About this exercise
Your task is to transcribe the lines from the start of the data below through the line containing "# Weather Website", inclusive, exactly as they stand and without the pictures.

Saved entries
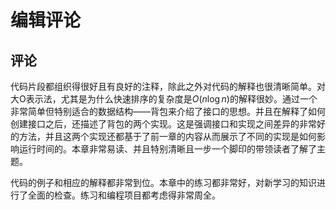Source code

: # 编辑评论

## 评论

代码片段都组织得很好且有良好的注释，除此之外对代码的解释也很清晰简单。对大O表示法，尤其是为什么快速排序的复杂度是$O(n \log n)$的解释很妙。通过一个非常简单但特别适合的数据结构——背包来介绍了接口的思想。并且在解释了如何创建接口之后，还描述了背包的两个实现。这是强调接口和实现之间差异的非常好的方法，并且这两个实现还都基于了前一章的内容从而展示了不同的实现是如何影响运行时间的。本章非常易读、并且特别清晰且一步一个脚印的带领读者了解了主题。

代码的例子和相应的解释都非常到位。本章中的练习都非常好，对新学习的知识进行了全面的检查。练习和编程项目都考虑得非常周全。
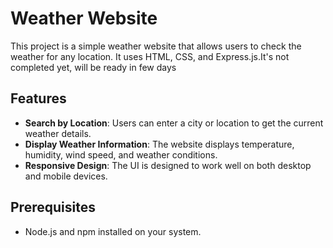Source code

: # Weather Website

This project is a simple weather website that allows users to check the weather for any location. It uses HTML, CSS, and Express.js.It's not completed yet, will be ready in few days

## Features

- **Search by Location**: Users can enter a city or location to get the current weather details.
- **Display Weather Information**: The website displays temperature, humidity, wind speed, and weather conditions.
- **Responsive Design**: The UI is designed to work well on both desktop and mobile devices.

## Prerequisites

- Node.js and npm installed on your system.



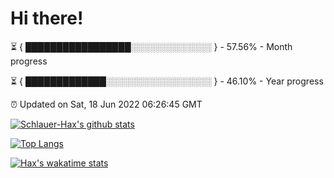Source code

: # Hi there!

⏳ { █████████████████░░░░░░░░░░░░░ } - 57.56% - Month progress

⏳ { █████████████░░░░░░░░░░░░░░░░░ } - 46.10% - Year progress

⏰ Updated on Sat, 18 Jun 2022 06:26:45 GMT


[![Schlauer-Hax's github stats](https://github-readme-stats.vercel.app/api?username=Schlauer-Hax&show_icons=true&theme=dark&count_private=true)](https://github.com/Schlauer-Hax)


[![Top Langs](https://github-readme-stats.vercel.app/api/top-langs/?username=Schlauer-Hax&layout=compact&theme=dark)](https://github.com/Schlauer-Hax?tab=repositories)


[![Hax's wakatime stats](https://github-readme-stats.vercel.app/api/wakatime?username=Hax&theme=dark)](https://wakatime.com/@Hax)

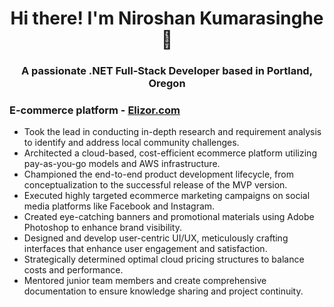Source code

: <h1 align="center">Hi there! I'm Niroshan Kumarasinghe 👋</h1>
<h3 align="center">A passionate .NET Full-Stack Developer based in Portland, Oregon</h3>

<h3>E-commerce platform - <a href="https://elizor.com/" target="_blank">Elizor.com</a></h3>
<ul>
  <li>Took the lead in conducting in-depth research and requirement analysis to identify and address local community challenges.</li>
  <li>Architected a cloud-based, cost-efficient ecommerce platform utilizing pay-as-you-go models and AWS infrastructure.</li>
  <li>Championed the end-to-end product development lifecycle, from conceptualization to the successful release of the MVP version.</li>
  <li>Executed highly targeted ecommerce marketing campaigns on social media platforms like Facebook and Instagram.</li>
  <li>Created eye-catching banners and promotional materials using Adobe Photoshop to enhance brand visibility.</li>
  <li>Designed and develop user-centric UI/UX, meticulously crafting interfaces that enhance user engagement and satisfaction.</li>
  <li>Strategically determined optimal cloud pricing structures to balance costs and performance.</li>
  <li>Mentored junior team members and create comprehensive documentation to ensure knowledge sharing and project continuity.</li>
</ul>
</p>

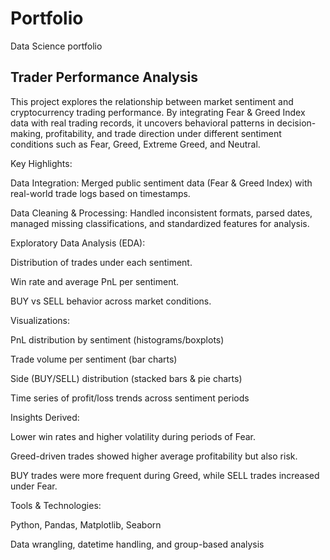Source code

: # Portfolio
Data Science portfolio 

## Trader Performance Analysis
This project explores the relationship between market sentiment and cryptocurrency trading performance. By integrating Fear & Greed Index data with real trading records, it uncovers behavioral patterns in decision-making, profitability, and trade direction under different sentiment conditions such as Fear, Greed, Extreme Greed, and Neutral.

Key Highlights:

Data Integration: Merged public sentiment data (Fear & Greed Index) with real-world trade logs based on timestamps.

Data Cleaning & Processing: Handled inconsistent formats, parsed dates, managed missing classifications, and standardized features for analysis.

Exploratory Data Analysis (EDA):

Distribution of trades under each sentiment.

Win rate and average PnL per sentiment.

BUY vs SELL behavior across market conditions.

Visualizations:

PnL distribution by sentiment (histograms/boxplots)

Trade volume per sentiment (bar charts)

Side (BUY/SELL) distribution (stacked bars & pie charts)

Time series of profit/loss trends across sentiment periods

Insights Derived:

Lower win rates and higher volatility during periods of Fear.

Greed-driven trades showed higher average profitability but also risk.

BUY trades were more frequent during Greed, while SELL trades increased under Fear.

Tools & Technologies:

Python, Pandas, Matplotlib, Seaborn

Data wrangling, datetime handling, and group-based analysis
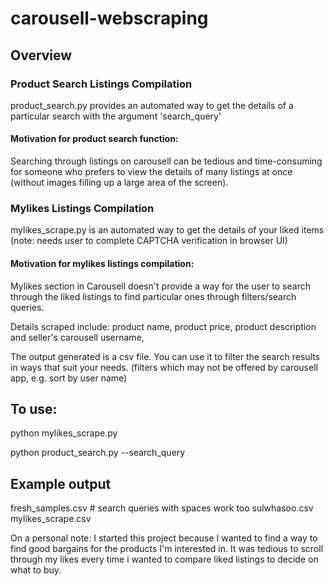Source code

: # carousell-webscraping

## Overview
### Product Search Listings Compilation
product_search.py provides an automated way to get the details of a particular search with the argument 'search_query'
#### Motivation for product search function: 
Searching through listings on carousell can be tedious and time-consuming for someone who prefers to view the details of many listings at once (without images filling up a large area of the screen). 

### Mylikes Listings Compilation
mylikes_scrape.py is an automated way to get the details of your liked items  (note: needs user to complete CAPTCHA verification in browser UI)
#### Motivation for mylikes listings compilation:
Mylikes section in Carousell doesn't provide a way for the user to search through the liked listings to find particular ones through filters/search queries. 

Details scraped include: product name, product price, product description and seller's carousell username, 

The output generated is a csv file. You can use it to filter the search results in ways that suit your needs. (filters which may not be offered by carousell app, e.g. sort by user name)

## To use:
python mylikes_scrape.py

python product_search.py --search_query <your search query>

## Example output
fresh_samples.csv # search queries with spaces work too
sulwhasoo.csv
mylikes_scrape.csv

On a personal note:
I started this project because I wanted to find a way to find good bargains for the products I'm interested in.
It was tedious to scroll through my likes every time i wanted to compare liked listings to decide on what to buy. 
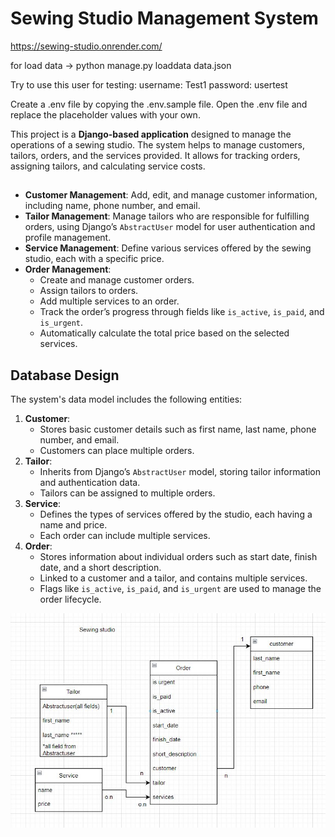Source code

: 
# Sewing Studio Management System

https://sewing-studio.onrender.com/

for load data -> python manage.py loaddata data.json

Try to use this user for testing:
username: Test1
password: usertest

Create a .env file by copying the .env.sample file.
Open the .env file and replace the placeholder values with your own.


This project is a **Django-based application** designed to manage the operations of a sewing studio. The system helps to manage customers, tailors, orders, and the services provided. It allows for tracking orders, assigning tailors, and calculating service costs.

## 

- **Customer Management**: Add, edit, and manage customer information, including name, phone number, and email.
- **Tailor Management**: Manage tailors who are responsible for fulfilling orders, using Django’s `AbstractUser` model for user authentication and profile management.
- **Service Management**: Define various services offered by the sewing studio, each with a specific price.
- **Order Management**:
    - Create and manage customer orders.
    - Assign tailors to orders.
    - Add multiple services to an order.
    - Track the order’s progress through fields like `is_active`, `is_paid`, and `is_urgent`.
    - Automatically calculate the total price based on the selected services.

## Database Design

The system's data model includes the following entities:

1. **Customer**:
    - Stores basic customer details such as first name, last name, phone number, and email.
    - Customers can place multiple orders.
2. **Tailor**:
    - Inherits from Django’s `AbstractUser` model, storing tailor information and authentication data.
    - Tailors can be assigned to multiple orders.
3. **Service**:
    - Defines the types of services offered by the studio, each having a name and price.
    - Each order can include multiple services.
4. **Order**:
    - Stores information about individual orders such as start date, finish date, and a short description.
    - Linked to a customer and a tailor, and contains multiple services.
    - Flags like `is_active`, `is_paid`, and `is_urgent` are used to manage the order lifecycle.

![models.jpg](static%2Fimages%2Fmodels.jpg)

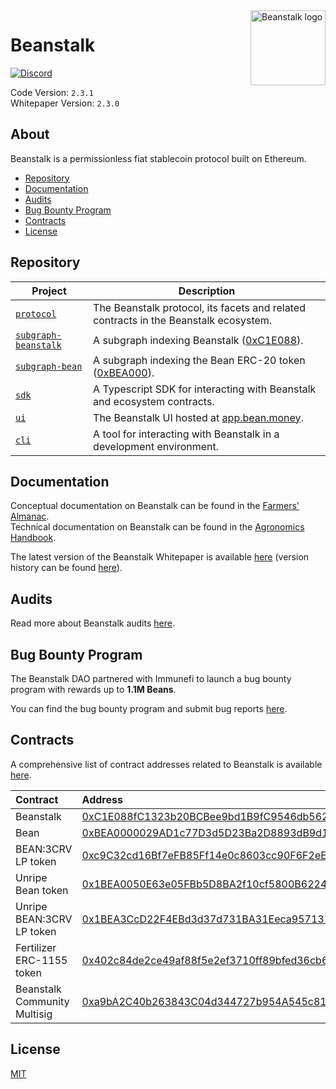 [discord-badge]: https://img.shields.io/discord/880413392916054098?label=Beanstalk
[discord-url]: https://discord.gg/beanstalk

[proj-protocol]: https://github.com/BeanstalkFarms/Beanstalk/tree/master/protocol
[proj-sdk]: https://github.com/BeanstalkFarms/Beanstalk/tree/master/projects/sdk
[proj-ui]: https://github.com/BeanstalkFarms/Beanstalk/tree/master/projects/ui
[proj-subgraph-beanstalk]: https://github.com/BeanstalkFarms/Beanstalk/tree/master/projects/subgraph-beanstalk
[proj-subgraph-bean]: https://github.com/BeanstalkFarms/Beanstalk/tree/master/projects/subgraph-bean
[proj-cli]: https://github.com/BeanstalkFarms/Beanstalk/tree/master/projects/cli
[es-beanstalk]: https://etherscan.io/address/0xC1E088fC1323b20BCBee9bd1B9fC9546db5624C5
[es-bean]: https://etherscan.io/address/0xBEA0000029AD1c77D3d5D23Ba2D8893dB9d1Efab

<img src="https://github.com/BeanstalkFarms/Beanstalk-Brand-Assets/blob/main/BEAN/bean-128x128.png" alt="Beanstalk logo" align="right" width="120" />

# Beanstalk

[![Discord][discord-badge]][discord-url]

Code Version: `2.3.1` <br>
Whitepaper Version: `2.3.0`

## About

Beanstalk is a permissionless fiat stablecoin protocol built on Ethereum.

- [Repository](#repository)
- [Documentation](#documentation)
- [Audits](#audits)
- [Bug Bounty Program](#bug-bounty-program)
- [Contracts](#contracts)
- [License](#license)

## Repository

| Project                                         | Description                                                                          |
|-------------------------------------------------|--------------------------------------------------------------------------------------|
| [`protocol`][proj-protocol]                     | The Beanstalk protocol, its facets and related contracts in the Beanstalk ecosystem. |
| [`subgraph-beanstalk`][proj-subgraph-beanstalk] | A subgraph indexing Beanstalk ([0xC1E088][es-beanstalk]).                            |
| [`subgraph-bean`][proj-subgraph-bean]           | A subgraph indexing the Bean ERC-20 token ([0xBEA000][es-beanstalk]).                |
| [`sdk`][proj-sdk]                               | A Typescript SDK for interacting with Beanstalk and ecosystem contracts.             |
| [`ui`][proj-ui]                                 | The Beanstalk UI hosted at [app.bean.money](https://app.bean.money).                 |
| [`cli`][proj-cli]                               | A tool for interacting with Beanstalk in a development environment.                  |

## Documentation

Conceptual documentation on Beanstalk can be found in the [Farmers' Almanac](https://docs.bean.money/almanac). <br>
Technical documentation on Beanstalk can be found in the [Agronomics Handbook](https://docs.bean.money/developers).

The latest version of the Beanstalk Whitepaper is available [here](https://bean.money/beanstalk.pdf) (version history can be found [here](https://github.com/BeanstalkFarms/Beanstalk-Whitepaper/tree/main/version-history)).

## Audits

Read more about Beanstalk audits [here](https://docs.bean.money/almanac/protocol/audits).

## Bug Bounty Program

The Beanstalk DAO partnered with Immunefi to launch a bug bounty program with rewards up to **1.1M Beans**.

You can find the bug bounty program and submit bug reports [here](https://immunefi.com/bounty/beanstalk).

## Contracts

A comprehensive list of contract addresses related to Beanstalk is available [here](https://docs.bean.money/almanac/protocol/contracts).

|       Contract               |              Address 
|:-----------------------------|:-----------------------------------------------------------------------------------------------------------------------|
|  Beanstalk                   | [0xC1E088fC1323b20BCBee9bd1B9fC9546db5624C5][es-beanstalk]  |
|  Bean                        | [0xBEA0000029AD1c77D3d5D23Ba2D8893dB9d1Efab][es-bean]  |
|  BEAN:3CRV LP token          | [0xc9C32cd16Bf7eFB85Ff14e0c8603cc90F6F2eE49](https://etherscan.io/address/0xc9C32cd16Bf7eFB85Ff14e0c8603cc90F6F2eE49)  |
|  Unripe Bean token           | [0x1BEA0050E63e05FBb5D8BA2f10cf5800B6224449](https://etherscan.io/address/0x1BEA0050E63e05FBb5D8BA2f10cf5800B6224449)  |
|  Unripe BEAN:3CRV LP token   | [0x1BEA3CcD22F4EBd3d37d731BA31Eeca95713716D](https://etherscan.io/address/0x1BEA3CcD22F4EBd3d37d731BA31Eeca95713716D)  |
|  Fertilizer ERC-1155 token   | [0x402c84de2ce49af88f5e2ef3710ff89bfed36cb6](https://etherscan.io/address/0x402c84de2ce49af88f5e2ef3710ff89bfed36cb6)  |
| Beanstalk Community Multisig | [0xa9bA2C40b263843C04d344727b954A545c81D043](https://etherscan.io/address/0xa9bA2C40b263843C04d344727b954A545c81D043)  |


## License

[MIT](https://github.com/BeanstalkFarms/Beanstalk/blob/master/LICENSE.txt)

Answer area
Source code

: # 编辑评论

## 评论

代码片段都组织得很好且有良好的注释，除此之外对代码的解释也很清晰简单。对大O表示法，尤其是为什么快速排序的复杂度是$O(n \log n)$的解释很妙。通过一个非常简单但特别适合的数据结构——背包来介绍了接口的思想。并且在解释了如何创建接口之后，还描述了背包的两个实现。这是强调接口和实现之间差异的非常好的方法，并且这两个实现还都基于了前一章的内容从而展示了不同的实现是如何影响运行时间的。本章非常易读、并且特别清晰且一步一个脚印的带领读者了解了主题。

代码的例子和相应的解释都非常到位。本章中的练习都非常好，对新学习的知识进行了全面的检查。练习和编程项目都考虑得非常周全。
Source code

: # Weather Website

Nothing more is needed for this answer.